Colorado River gathering kicks off with rhetoric, concerns over river’s future

LAS VEGAS — About 1,400 people from every corner of the Colorado River Basin flocked to the palm tree-lined Caesars Palace casino in Las Vegas this week thirsty for insights into the stalled negotiations over the future management of the river.

New insights, however, were sparse as of Tuesday morning.

The highly anticipated Colorado River Water Users Association conference is the largest river gathering of the year. It’s a meet up where federal and state officials like to make big announcements about the water supply for 40 million people, and when farmers, tribal nations, city water managers, industrial representatives and environmental groups can swap strategies in hallway chats.

The meetings started Tuesday morning before the conference officially kicked off. Officials from basin states, including Colorado, set the tone by digging into their oft-repeated rhetoric about the worrisome conditions in the basin, impacts in their own states and conservation efforts. Conference-goers pushed state leaders for more transparency and progress in the discussions over the river’s future.

The basin’s main reservoirs, lakes Mead and Powell, have fallen to historic lows despite pouring state and federal dollars into broad conservation efforts, said Commissioner Becky Mitchell, Colorado’s governor-appointed negotiator on Colorado River issues.

“We’re in a precarious time because none of that is enough,” Mitchell told hundreds of audience members during an Upper Colorado River Commission meeting Tuesday. “It has not been enough.”

As the river’s water supply is strained by a 26-year drought and human demands, officials are trying to replace an expiring agreement from 2007, which manages how Mead and Powell capture water from upstream states and release it downstream for water users in Arizona, California, Nevada and Mexico.

The Department of the Interior is managing the effort, dubbed the post-2026 process, but deciding new rules is simpler said than done: Basin officials will have to address a changing climate and decide on painful water cuts going forward.

The Interior Department has given the seven basin states until Feb. 14 to reach a consensus.
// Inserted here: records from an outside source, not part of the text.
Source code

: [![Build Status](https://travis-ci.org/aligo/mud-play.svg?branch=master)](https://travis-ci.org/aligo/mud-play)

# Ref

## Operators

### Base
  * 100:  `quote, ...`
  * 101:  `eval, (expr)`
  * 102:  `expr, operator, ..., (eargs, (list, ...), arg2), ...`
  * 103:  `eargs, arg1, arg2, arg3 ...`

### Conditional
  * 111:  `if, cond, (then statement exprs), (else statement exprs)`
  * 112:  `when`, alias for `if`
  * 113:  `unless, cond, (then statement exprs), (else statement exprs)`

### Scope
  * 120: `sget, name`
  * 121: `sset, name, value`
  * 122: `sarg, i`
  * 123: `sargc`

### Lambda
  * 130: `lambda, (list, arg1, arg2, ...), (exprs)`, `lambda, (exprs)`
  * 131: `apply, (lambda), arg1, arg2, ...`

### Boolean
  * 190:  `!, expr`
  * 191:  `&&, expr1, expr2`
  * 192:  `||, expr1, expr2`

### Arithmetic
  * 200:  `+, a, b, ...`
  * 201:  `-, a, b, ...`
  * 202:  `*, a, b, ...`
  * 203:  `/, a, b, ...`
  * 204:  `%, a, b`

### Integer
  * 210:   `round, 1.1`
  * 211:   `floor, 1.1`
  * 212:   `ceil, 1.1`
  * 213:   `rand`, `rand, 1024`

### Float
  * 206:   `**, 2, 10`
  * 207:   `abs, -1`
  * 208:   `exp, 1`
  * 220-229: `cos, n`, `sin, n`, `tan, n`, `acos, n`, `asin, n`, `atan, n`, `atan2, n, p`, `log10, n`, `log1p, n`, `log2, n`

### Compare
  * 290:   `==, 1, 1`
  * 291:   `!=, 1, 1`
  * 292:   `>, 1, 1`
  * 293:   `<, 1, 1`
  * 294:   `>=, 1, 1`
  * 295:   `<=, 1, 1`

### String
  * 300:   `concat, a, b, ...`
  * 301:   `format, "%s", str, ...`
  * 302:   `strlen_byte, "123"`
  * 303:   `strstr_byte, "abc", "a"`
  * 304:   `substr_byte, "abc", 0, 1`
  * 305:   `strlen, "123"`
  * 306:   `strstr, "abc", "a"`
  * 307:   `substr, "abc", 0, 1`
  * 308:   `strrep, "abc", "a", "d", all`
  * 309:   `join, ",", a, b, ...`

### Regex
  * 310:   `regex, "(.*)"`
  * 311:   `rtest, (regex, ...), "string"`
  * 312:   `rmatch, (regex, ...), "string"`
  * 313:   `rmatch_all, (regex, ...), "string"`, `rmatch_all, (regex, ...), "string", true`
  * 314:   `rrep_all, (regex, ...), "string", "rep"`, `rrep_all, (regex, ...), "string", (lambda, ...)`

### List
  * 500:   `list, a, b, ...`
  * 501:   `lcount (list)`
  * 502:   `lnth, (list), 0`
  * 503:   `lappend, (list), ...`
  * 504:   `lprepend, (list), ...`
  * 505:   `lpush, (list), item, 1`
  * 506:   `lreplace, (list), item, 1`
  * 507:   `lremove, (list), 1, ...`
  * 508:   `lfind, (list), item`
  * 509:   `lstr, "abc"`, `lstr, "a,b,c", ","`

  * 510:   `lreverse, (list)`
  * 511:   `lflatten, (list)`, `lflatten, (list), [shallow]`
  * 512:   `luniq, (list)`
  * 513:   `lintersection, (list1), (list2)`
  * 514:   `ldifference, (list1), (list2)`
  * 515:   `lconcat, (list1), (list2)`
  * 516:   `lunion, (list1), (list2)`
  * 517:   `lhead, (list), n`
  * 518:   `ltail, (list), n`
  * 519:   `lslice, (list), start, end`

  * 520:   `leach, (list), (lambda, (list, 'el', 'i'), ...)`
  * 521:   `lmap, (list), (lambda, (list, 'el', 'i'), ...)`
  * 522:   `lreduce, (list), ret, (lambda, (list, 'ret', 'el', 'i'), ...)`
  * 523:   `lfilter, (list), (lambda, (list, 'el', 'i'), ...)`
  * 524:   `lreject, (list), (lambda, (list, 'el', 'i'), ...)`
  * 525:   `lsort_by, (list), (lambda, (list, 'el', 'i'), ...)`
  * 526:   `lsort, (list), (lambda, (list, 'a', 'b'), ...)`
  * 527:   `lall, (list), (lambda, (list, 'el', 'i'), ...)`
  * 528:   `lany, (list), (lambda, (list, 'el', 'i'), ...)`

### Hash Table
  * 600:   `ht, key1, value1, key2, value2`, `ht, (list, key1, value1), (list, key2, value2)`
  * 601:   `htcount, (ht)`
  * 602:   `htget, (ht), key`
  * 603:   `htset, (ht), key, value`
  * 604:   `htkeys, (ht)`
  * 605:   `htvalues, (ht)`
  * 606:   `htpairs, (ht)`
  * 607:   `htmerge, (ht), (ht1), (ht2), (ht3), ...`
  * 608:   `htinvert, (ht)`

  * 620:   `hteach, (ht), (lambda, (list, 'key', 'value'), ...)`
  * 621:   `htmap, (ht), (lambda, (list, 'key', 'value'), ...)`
If they can agree, the feds will use the states’ proposal to manage the basin’s reservoirs. If not, the federal officials will decide what to do.

Officials from the Upper Basin states — Colorado, New Mexico, Utah and Wyoming — did not share examples of progress in the post-2026 negotiations. They said the basin’s water cycle, not its legal issues, are the main problem.

“It’s not political positions. It’s not legal interpretations,” Brandon Gebhart, Wyoming’s top negotiator, said. “It’s the hydrology of the entire basin.”

Others, including some of the 30 tribes in the basin, saw it differently. Some tribal representatives called for more transparency. Others said they couldn’t support a plan that is geared toward sending water to downstream states.

A basin divided by a Rome-inspired wall

Relationships between upstream states and Lower Basin states — Arizona, California and Nevada — have been strained since the post-2026 effort kicked into gear in 2022 and 2023.

He lauded California’s “massive” and expensive efforts to address the river’s shrinking supply while still growing the state’s economy and agriculture industry.

California has cut its water use to 3.76 million acre-feet, the lowest it has been since 1949, state officials said. It has a proposed plan to conserve 440,000 acre-feet of river water per year.

One acre-foot roughly equals the annual water use of two to three households.

“We hear lots of applause lines from our friends next door, and we encourage them to take some examples from what California has been able to put together,” Hamby said. “We must all live with the resources we have, not the ones that we wish for.”

While the states might be divided in water politics, conference attendees like Ken Curtis of Colorado moved between the rooms to hear each group’s discussion.

“We appear to be talking past each other,” said Curtis, the general manager of the Dolores Water Conservancy District in southwestern Colorado.

Some water managers from central Utah said they were already looking beyond the current negotiations to the next few decades. The basin’s challenges don’t end next fall — this is just a speed bump in a long future ahead, they said.

Others were waiting for updates from federal officials, scheduled for Wednesday. The Department of the Interior is set to release a highly anticipated look at different options for how to manage the basin around the end of the year.

Curtis said he is at the conference mainly to learn how other states were grappling with the tough water conditions and to get more insight into the negotiations beyond what’s in the media, he said.

“Squeezing it [water] out of the Upper Basin isn’t going to make enough water for the Lower Basin demands,” Curtis said. “And that may be a biased view, obviously, so I’m trying to get a little bit beyond my own biases.”